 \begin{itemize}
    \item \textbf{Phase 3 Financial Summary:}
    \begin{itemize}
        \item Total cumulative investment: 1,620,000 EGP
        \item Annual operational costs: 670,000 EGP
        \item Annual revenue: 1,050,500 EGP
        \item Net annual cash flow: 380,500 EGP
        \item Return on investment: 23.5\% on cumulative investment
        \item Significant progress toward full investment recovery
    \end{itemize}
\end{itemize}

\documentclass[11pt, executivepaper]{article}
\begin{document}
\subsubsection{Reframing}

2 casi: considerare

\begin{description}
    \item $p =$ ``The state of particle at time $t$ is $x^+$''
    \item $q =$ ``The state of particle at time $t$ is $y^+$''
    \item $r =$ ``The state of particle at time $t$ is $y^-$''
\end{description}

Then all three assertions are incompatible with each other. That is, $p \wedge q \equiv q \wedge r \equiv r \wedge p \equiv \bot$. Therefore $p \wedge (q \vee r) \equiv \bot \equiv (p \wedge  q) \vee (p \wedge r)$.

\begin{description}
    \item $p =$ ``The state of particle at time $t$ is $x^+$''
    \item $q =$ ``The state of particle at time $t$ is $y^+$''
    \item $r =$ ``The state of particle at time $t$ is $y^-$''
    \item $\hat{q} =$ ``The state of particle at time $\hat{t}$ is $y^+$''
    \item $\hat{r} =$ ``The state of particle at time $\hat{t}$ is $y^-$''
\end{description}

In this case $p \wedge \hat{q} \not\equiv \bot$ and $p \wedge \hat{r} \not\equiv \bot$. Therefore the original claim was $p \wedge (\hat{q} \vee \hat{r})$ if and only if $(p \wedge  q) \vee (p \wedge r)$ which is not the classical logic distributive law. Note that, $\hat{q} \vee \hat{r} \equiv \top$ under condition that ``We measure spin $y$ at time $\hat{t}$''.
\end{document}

^^^^^^^^^^^^^^^^

What you have to do
Exactly the lines from the one with "In this case" through the end of the entries, both included, should be written out, and no others.

Your solution
In this case $p \wedge \hat{q} \not\equiv \bot$ and $p \wedge \hat{r} \not\equiv \bot$. Therefore the original claim was $p \wedge (\hat{q} \vee \hat{r})$ if and only if $(p \wedge  q) \vee (p \wedge r)$ which is not the classical logic distributive law. Note that, $\hat{q} \vee \hat{r} \equiv \top$ under condition that ``We measure spin $y$ at time $\hat{t}$''.
\end{document}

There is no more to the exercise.